The chief financial officer of the company that built the Clinton Library has been missing since late January. And as the investigation continues, questions deepen about whether business pressures might have played a role in his disappearance.
Police say John Glasgow, the CFO of Little Rock-based CDI Contractors LLC, left no clues about his whereabouts. As a result, according to the Associated Press, speculation centers on whether he may have left voluntarily, or against his will.
In an E-mail response to a CFO.com inquiry, Glasgow’s brother Roger wrote: “There has been no new solid information developed concerning his disappearance — why, where, or how — since his vehicle was found at a state park in Arkansas some 6 weeks ago.” Law enforcement officials, joined by the Glasgow family, “have continued to actively investigate a number of leads that have been uncovered since then, but without any definitive explanations so far. We will continue with this effort, and have added your information to our media list to contact with any new significant developments,” Roger Glasgow said.
Privately held CDI is partially owned by the retailing giant Dillard’s and the estate of co-founder Bill Clark, the AP reported. Among the many projects that it built or remodeled was Clinton’s library.
According to the The Arkansas Business Journal, the relationship between the management of CDI and Dillard was seriously strained shortly before Glasgow disappeared on Jan. 28. Exactly 10 days earlier, according to Glasgow’s wife, Melinda, she had seen her husband in tears after a purported difficult meeting with Dillard’s executives. “He told me, ‘Today has been the worst day of my life,'” she said, according to the paper.

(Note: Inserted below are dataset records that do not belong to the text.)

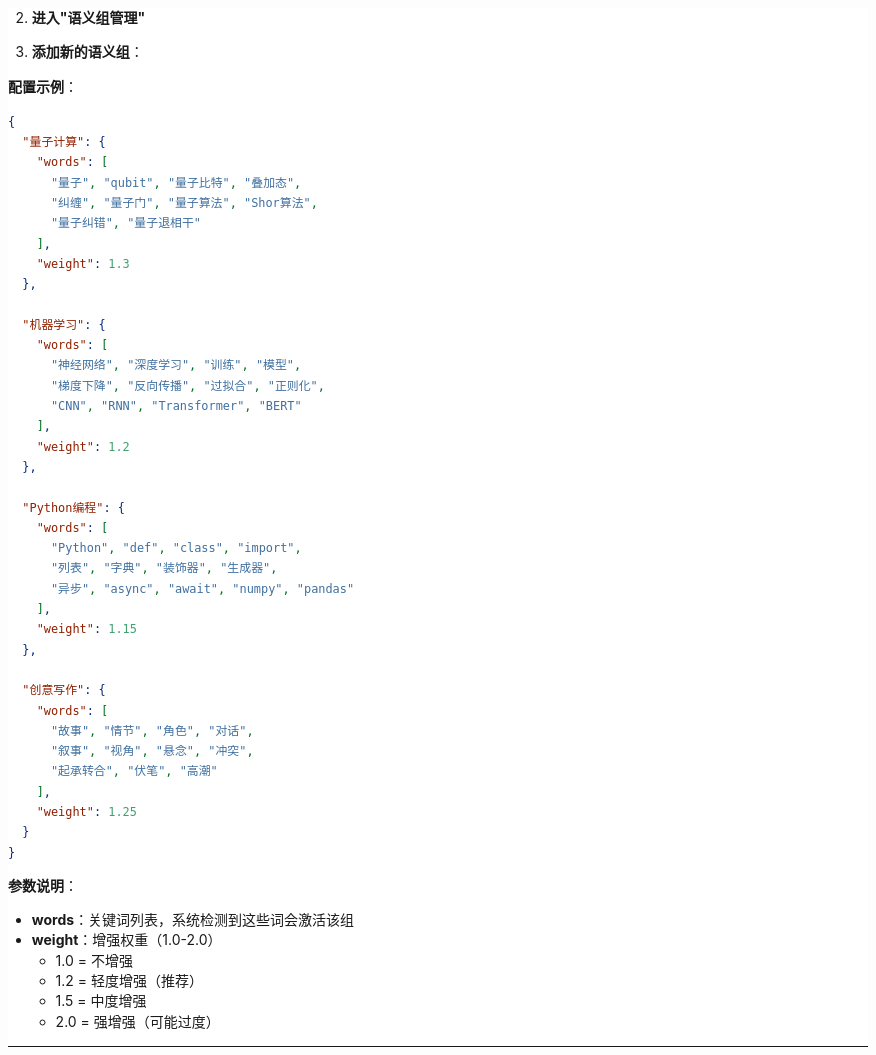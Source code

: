 2. **进入"语义组管理"**

3. **添加新的语义组**：

**配置示例**：

```json
{
  "量子计算": {
    "words": [
      "量子", "qubit", "量子比特", "叠加态", 
      "纠缠", "量子门", "量子算法", "Shor算法",
      "量子纠错", "量子退相干"
    ],
    "weight": 1.3
  },
  
  "机器学习": {
    "words": [
      "神经网络", "深度学习", "训练", "模型",
      "梯度下降", "反向传播", "过拟合", "正则化",
      "CNN", "RNN", "Transformer", "BERT"
    ],
    "weight": 1.2
  },
  
  "Python编程": {
    "words": [
      "Python", "def", "class", "import",
      "列表", "字典", "装饰器", "生成器",
      "异步", "async", "await", "numpy", "pandas"
    ],
    "weight": 1.15
  },
  
  "创意写作": {
    "words": [
      "故事", "情节", "角色", "对话",
      "叙事", "视角", "悬念", "冲突",
      "起承转合", "伏笔", "高潮"
    ],
    "weight": 1.25
  }
}
```

**参数说明**：
- **words**：关键词列表，系统检测到这些词会激活该组
- **weight**：增强权重（1.0-2.0）
  - 1.0 = 不增强
  - 1.2 = 轻度增强（推荐）
  - 1.5 = 中度增强
  - 2.0 = 强增强（可能过度）

---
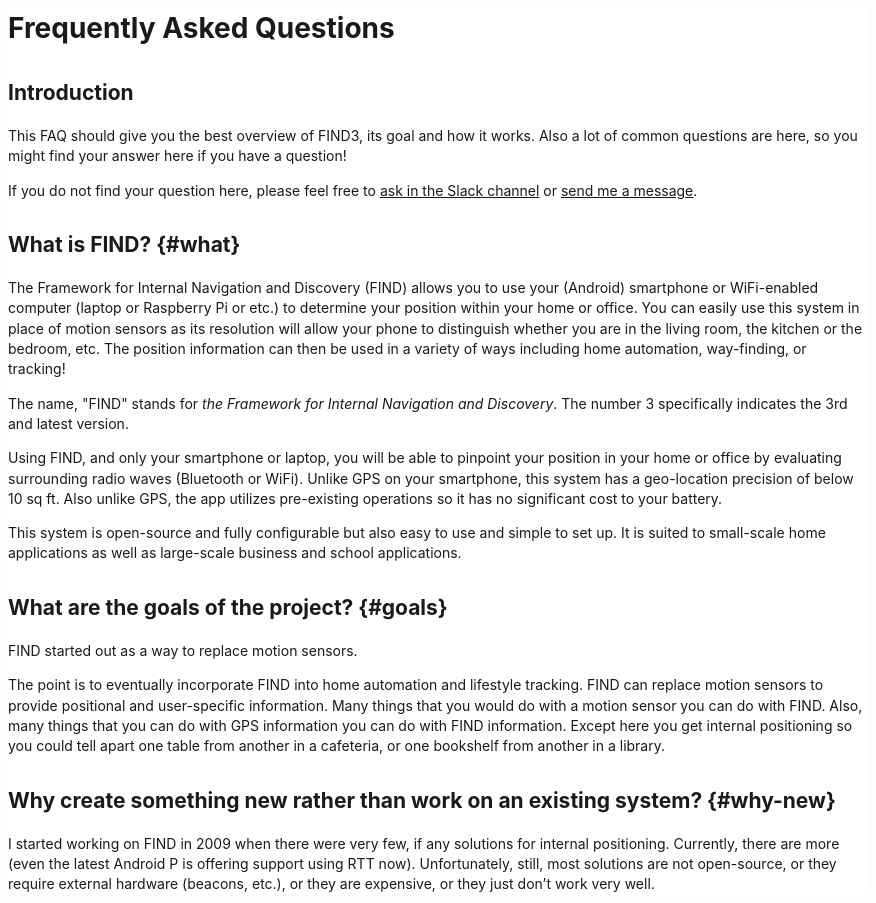 # Frequently Asked Questions

## Introduction

This FAQ should give you the best overview of FIND3, its goal and how it works. Also a lot of common questions are here, so you might find your answer here if you have a question!

If you do not find your question here, please feel free to [ask in the Slack channel](https://join.slack.com/t/find3/shared_invite/enQtMzU4MjY0NjE1NjU0LWRkY2JhNWFkM2U3Y2JhY2RlZTQ5ZTdmZTQ2M2UzMjI2MGVmMjZlOWQyZmU3MzM5YzIzOTM0YmYzYmQ3NTQzNjQ) or [send me a message](https://www.internalpositioning.com/#cta-5).

## What is FIND? {#what}

The Framework for Internal Navigation and Discovery (FIND) allows you to use your (Android) smartphone or WiFi-enabled computer (laptop or Raspberry Pi or etc.) to determine your position within your home or office. You can easily use this system in place of motion sensors as its resolution will allow your phone to distinguish whether you are in the living room, the kitchen or the bedroom, etc. The position information can then be used in a variety of ways including home automation, way-finding, or tracking!

The name, "FIND" stands for *the Framework for Internal Navigation and Discovery*. The number 3 specifically indicates the 3rd and latest version.

Using FIND, and only your smartphone or laptop, you will be able to pinpoint your position in your home or office by evaluating surrounding radio waves (Bluetooth or WiFi).  Unlike GPS on your smartphone, this system has a geo-location precision of below 10 sq ft. Also unlike GPS, the app utilizes pre-existing operations so it has no significant cost to your battery.

This system is open-source and fully configurable but also easy to use and simple to set up. It is suited to small-scale home applications as well as large-scale business and school applications.


## What are the goals of the project? {#goals}

FIND started out as a way to replace motion sensors.

The point is to eventually incorporate FIND into home automation and lifestyle tracking. FIND can replace motion sensors to provide positional and user-specific information. Many things that you would do with a motion sensor you can do with FIND. Also, many things that you can do with GPS information you can do with FIND information. Except here you get internal positioning so you could tell apart one table from another in a cafeteria, or one bookshelf from another in a library.

## Why create something new rather than work on an existing system? {#why-new}

I started working on FIND in 2009 when there were very few, if any solutions for internal positioning. Currently, there are more (even the latest Android P is offering support using RTT now). Unfortunately, still, most solutions are not open-source, or they require external hardware (beacons, etc.), or they are expensive, or they just don’t work very well.

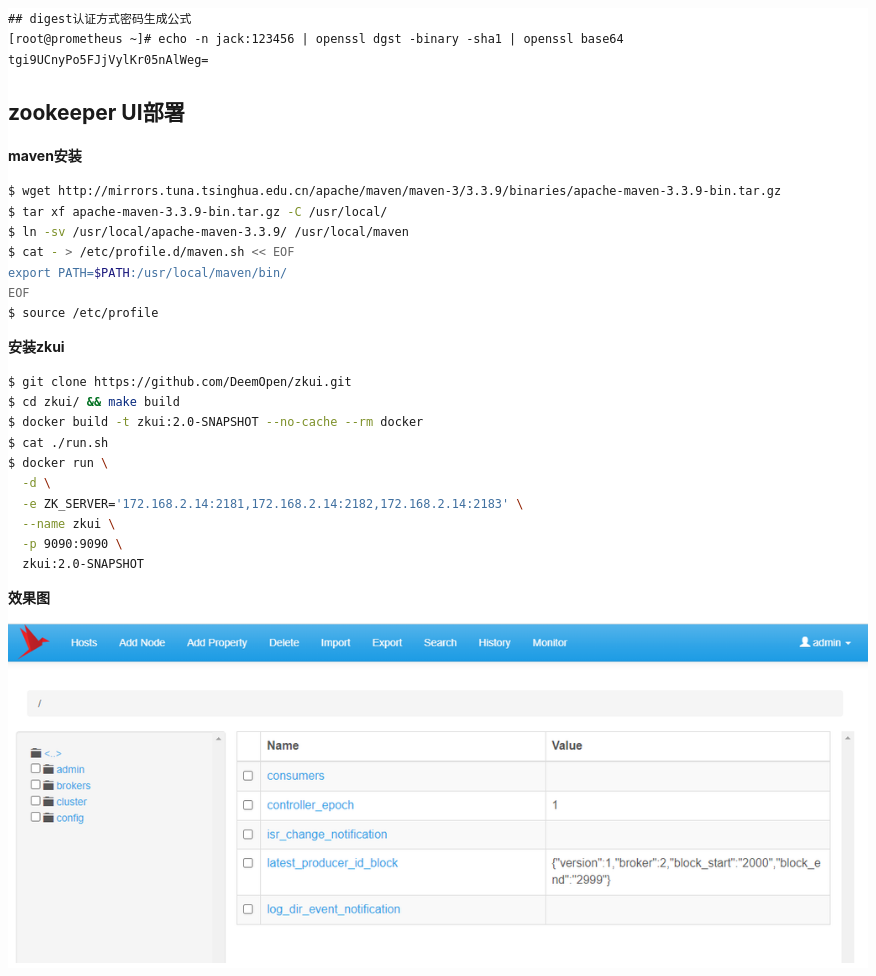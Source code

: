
 ```
```

```
## digest认证方式密码生成公式
[root@prometheus ~]# echo -n jack:123456 | openssl dgst -binary -sha1 | openssl base64
tgi9UCnyPo5FJjVylKr05nAlWeg=
```



## zookeeper UI部署



**maven安装**

```bash
$ wget http://mirrors.tuna.tsinghua.edu.cn/apache/maven/maven-3/3.3.9/binaries/apache-maven-3.3.9-bin.tar.gz
$ tar xf apache-maven-3.3.9-bin.tar.gz -C /usr/local/
$ ln -sv /usr/local/apache-maven-3.3.9/ /usr/local/maven
$ cat - > /etc/profile.d/maven.sh << EOF
export PATH=$PATH:/usr/local/maven/bin/
EOF
$ source /etc/profile
```



**安装zkui**

```bash
$ git clone https://github.com/DeemOpen/zkui.git
$ cd zkui/ && make build
$ docker build -t zkui:2.0-SNAPSHOT --no-cache --rm docker
$ cat ./run.sh
$ docker run \
  -d \
  -e ZK_SERVER='172.168.2.14:2181,172.168.2.14:2182,172.168.2.14:2183' \
  --name zkui \
  -p 9090:9090 \
  zkui:2.0-SNAPSHOT

```



**效果图**

![效果图](.\image\zookeeper\zookeeper03.png)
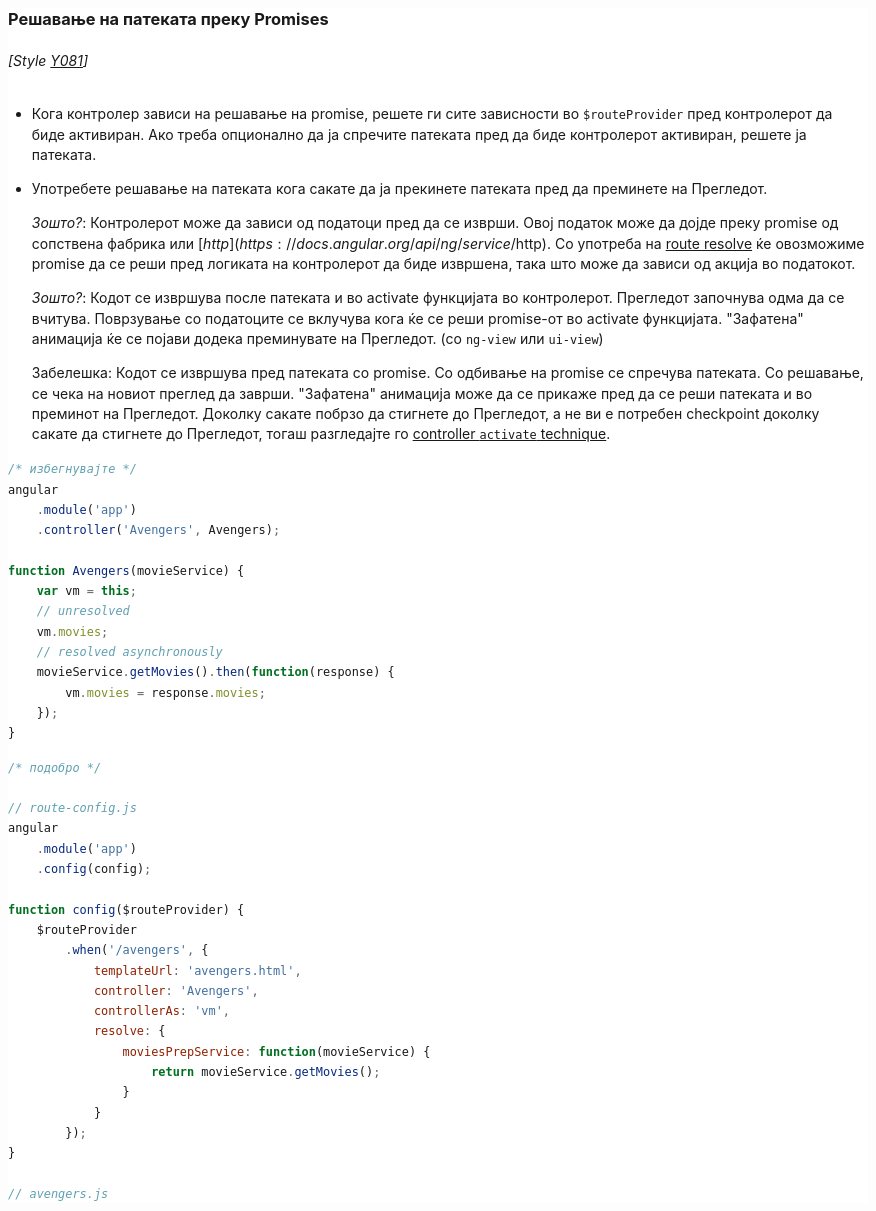 ### Решавање на патеката преку Promises
###### [Style [Y081](#style-Y081)]
  - Кога контролер зависи на решавање на promise, решете ги сите зависности во `$routeProvider` пред контролерот да биде активиран. Ако треба опционално да ја спречите патеката пред да биде контролерот активиран, решете ја патеката.

  - Употребете решавање на патеката кога сакате да ја прекинете патеката пред да преминете на Прегледот.

    *Зошто?*: Контролерот може да зависи од податоци пред да се изврши. Овој податок може да дојде преку promise од сопствена фабрика или [$http](https://docs.angular.org/api/ng/service/$http). Со употреба на [route resolve](https://docs.angular.org/api/ngRoute/provider/$routeProvider) ќе овозможиме promise да се реши пред логиката на контролерот да биде извршена, така што може да зависи од акција во податокот.

    *Зошто?*: Кодот се извршува после патеката и во activate функцијата во контролерот. Прегледот започнува одма да се вчитува. Поврзување со податоците се вклучува кога ќе се реши promise-от во activate функцијата. "Зафатена" анимација ќе се појави додека преминувате на Прегледот. (со `ng-view` или `ui-view`)

    Забелешка: Кодот се извршува пред патеката со promise. Со одбивање на promise се спречува патеката. Со решавање, се чека на новиот преглед да заврши. "Зафатена" анимација може да се прикаже пред да се реши патеката и во преминот на Прегледот. Доколку сакате побрзо да стигнете до Прегледот, а не ви е потребен checkpoint доколку сакате да стигнете до Прегледот, тогаш разгледајте го [controller `activate` technique](#style-y080).

  ```javascript
  /* избегнувајте */
  angular
      .module('app')
      .controller('Avengers', Avengers);

  function Avengers(movieService) {
      var vm = this;
      // unresolved
      vm.movies;
      // resolved asynchronously
      movieService.getMovies().then(function(response) {
          vm.movies = response.movies;
      });
  }
  ```

  ```javascript
  /* подобро */

  // route-config.js
  angular
      .module('app')
      .config(config);

  function config($routeProvider) {
      $routeProvider
          .when('/avengers', {
              templateUrl: 'avengers.html',
              controller: 'Avengers',
              controllerAs: 'vm',
              resolve: {
                  moviesPrepService: function(movieService) {
                      return movieService.getMovies();
                  }
              }
          });
  }

  // avengers.js
  ```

According to the report, on Jan. 25 — three days before the disappearance — Glasgow completed a draft of a letter to Dillard’s CEO William Dillard II on behalf of William Clark, CDI’s CEO since the death in May of his father, company founder Bill Clark. It referred to a meeting that had included Clark, Glasgow, William Dillard, and Dillard’s CFO James Freeman. “For Freeman to come down here and say we are dishonest, and for you [Dillard] to sit there and not say anything, hurt us to the core. We have never been so offended in our lives,” Glasgow reportedly wrote on Clark’s behalf.
The letter also said: “Now I’m concerned that our foundation is on shaky ground. I want to keep this partnership together and continue building on my dad’s legacy, and I believe that is what he would want me to do. Will you please let me do that? If we can move forward, then I have a plan for how to do it. First, you have to call off the dogs.”
“Neither Dillard’s nor CDI believe any money was misappropriated by John Glasgow or any other member of CDI’s management,” stated a joint response to the paper’s questions.
In any case, the Arkansas Business Journal claimed that Glasgow’s draft letter said, in part: “Freeman’s accountants have been down here for the past two weeks looking through everything we have, and that’s fine because we have nothing to hide and never have.”
Melinda Glasgow also told the paper that a forensic audit of John Glasgow’s company-issued laptop computer, his office desktop computer, and the company’s books came up clean.
Meanwhile, the paper pointed out that just days before he went missing, Glasgow put a $300,000 annual bonus in the bank.
Glasgow earned his Bachelor of Business Administration from the University of Central Arkansas and his MBA from the University of Arkansas at Little Rock. He began his career as a CPA with the Baird, Kurtz & Dobson accounting firm in Little Rock, where he remained until 1990, when he joined the accounting team at CDI Contractors construction firm in Little Rock. In 1992, he was promoted to controller and in 1995 was appointed CFO. He subsequently became a vice president of the company as well as CFO.